MATERIAL FOR THIS EXERCISE:
-------

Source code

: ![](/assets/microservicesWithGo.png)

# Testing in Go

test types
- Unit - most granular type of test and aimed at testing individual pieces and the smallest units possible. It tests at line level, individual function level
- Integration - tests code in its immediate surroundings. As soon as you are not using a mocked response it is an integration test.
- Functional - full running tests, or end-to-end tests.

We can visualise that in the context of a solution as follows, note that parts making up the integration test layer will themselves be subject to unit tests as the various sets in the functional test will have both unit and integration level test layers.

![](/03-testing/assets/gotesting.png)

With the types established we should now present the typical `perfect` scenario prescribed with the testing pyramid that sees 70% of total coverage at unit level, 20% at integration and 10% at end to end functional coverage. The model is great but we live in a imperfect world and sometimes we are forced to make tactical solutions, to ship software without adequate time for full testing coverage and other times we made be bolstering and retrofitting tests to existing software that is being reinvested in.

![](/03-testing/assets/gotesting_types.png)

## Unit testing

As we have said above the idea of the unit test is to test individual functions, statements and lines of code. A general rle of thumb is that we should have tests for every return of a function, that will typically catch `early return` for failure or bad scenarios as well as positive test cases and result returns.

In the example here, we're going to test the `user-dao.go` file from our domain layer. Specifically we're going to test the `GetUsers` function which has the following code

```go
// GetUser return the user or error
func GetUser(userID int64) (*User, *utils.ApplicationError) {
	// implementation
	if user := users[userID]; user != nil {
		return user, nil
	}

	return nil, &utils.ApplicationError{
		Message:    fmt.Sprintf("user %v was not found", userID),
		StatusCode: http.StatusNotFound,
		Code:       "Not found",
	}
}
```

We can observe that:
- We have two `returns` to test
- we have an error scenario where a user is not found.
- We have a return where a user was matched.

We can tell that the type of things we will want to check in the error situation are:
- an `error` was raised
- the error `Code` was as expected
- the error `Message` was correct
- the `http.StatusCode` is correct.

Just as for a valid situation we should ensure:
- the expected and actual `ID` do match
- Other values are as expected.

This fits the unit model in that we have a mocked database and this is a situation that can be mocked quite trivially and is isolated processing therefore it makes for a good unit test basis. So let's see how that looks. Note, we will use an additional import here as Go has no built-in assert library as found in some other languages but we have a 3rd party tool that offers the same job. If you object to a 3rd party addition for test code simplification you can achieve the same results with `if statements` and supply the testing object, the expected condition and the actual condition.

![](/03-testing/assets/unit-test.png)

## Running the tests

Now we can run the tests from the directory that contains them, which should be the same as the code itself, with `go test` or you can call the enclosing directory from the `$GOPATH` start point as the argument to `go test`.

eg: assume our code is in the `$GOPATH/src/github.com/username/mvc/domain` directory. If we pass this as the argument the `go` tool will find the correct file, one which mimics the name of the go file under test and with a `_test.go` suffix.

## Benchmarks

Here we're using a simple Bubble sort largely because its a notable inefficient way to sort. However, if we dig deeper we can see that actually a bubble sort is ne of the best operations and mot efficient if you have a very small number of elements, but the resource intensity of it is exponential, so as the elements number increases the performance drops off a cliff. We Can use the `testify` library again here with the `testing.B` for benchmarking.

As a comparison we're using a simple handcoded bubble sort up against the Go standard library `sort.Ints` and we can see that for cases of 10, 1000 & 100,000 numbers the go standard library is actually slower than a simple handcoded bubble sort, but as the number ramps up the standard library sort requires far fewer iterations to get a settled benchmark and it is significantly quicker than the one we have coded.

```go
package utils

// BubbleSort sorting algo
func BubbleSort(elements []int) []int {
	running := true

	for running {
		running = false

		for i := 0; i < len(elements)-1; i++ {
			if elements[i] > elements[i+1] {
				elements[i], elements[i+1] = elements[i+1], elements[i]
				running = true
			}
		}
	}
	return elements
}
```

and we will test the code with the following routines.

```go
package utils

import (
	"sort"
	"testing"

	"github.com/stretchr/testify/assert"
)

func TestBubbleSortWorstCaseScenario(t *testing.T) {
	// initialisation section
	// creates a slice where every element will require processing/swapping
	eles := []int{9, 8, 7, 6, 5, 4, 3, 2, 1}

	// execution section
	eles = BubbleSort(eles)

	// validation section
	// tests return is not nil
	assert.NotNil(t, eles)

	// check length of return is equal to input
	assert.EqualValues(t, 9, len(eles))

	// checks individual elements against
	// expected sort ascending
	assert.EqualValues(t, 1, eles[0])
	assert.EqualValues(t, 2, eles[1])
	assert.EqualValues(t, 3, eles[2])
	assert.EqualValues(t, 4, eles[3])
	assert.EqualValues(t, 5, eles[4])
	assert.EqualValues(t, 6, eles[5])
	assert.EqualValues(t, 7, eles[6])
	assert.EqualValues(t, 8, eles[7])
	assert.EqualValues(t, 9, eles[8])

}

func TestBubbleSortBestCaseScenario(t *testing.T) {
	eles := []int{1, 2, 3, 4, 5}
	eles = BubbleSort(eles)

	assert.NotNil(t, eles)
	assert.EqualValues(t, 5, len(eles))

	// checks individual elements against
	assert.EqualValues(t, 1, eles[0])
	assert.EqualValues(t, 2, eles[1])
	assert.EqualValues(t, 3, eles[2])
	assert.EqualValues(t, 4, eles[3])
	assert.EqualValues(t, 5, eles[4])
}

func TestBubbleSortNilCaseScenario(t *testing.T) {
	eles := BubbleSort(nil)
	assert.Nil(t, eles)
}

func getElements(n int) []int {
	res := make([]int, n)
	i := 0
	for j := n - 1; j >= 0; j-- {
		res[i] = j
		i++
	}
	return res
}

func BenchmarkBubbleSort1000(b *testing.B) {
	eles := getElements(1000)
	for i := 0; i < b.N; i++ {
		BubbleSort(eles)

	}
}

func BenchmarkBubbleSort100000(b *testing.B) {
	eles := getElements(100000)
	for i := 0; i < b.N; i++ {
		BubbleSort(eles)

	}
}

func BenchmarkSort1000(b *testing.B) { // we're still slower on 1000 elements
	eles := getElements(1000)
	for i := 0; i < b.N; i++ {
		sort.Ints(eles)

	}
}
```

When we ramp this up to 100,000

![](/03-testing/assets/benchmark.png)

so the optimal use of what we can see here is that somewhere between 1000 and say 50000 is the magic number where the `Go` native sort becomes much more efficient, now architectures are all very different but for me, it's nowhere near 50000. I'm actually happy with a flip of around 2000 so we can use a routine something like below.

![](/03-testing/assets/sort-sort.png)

-------

WHAT IS REQUIRED: Every entry above must be copied exactly.

SOLUTION TO THIS TASK:
Source code

: ![](/assets/microservicesWithGo.png)

# Testing in Go

test types
- Unit - most granular type of test and aimed at testing individual pieces and the smallest units possible. It tests at line level, individual function level
- Integration - tests code in its immediate surroundings. As soon as you are not using a mocked response it is an integration test.
- Functional - full running tests, or end-to-end tests.

We can visualise that in the context of a solution as follows, note that parts making up the integration test layer will themselves be subject to unit tests as the various sets in the functional test will have both unit and integration level test layers.

![](/03-testing/assets/gotesting.png)

With the types established we should now present the typical `perfect` scenario prescribed with the testing pyramid that sees 70% of total coverage at unit level, 20% at integration and 10% at end to end functional coverage. The model is great but we live in a imperfect world and sometimes we are forced to make tactical solutions, to ship software without adequate time for full testing coverage and other times we made be bolstering and retrofitting tests to existing software that is being reinvested in.

![](/03-testing/assets/gotesting_types.png)

## Unit testing

As we have said above the idea of the unit test is to test individual functions, statements and lines of code. A general rle of thumb is that we should have tests for every return of a function, that will typically catch `early return` for failure or bad scenarios as well as positive test cases and result returns.

In the example here, we're going to test the `user-dao.go` file from our domain layer. Specifically we're going to test the `GetUsers` function which has the following code

```go
// GetUser return the user or error
func GetUser(userID int64) (*User, *utils.ApplicationError) {
	// implementation
	if user := users[userID]; user != nil {
		return user, nil
	}

	return nil, &utils.ApplicationError{
		Message:    fmt.Sprintf("user %v was not found", userID),
		StatusCode: http.StatusNotFound,
		Code:       "Not found",
	}
}
```

We can observe that:
- We have two `returns` to test
- we have an error scenario where a user is not found.
- We have a return where a user was matched.

We can tell that the type of things we will want to check in the error situation are:
- an `error` was raised
- the error `Code` was as expected
- the error `Message` was correct
- the `http.StatusCode` is correct.

Just as for a valid situation we should ensure:
- the expected and actual `ID` do match
- Other values are as expected.

This fits the unit model in that we have a mocked database and this is a situation that can be mocked quite trivially and is isolated processing therefore it makes for a good unit test basis. So let's see how that looks. Note, we will use an additional import here as Go has no built-in assert library as found in some other languages but we have a 3rd party tool that offers the same job. If you object to a 3rd party addition for test code simplification you can achieve the same results with `if statements` and supply the testing object, the expected condition and the actual condition.

![](/03-testing/assets/unit-test.png)

## Running the tests

Now we can run the tests from the directory that contains them, which should be the same as the code itself, with `go test` or you can call the enclosing directory from the `$GOPATH` start point as the argument to `go test`.

eg: assume our code is in the `$GOPATH/src/github.com/username/mvc/domain` directory. If we pass this as the argument the `go` tool will find the correct file, one which mimics the name of the go file under test and with a `_test.go` suffix.

## Benchmarks

Here we're using a simple Bubble sort largely because its a notable inefficient way to sort. However, if we dig deeper we can see that actually a bubble sort is ne of the best operations and mot efficient if you have a very small number of elements, but the resource intensity of it is exponential, so as the elements number increases the performance drops off a cliff. We Can use the `testify` library again here with the `testing.B` for benchmarking.

As a comparison we're using a simple handcoded bubble sort up against the Go standard library `sort.Ints` and we can see that for cases of 10, 1000 & 100,000 numbers the go standard library is actually slower than a simple handcoded bubble sort, but as the number ramps up the standard library sort requires far fewer iterations to get a settled benchmark and it is significantly quicker than the one we have coded.

```go
package utils

// BubbleSort sorting algo
func BubbleSort(elements []int) []int {
	running := true

	for running {
		running = false

		for i := 0; i < len(elements)-1; i++ {
			if elements[i] > elements[i+1] {
				elements[i], elements[i+1] = elements[i+1], elements[i]
				running = true
			}
		}
	}
	return elements
}
```

and we will test the code with the following routines.

```go
package utils

import (
	"sort"
	"testing"

	"github.com/stretchr/testify/assert"
)

func TestBubbleSortWorstCaseScenario(t *testing.T) {
	// initialisation section
	// creates a slice where every element will require processing/swapping
	eles := []int{9, 8, 7, 6, 5, 4, 3, 2, 1}

	// execution section
	eles = BubbleSort(eles)

	// validation section
	// tests return is not nil
	assert.NotNil(t, eles)

	// check length of return is equal to input
	assert.EqualValues(t, 9, len(eles))

	// checks individual elements against
	// expected sort ascending
	assert.EqualValues(t, 1, eles[0])
	assert.EqualValues(t, 2, eles[1])
	assert.EqualValues(t, 3, eles[2])
	assert.EqualValues(t, 4, eles[3])
	assert.EqualValues(t, 5, eles[4])
	assert.EqualValues(t, 6, eles[5])
	assert.EqualValues(t, 7, eles[6])
	assert.EqualValues(t, 8, eles[7])
	assert.EqualValues(t, 9, eles[8])

}

func TestBubbleSortBestCaseScenario(t *testing.T) {
	eles := []int{1, 2, 3, 4, 5}
	eles = BubbleSort(eles)

	assert.NotNil(t, eles)
	assert.EqualValues(t, 5, len(eles))

	// checks individual elements against
	assert.EqualValues(t, 1, eles[0])
	assert.EqualValues(t, 2, eles[1])
	assert.EqualValues(t, 3, eles[2])
	assert.EqualValues(t, 4, eles[3])
	assert.EqualValues(t, 5, eles[4])
}

func TestBubbleSortNilCaseScenario(t *testing.T) {
	eles := BubbleSort(nil)
	assert.Nil(t, eles)
}

func getElements(n int) []int {
	res := make([]int, n)
	i := 0
	for j := n - 1; j >= 0; j-- {
		res[i] = j
		i++
	}
	return res
}

func BenchmarkBubbleSort1000(b *testing.B) {
	eles := getElements(1000)
	for i := 0; i < b.N; i++ {
		BubbleSort(eles)

	}
}

func BenchmarkBubbleSort100000(b *testing.B) {
	eles := getElements(100000)
	for i := 0; i < b.N; i++ {
		BubbleSort(eles)

	}
}

func BenchmarkSort1000(b *testing.B) { // we're still slower on 1000 elements
	eles := getElements(1000)
	for i := 0; i < b.N; i++ {
		sort.Ints(eles)

	}
}
```

When we ramp this up to 100,000

![](/03-testing/assets/benchmark.png)

so the optimal use of what we can see here is that somewhere between 1000 and say 50000 is the magic number where the `Go` native sort becomes much more efficient, now architectures are all very different but for me, it's nowhere near 50000. I'm actually happy with a flip of around 2000 so we can use a routine something like below.

![](/03-testing/assets/sort-sort.png)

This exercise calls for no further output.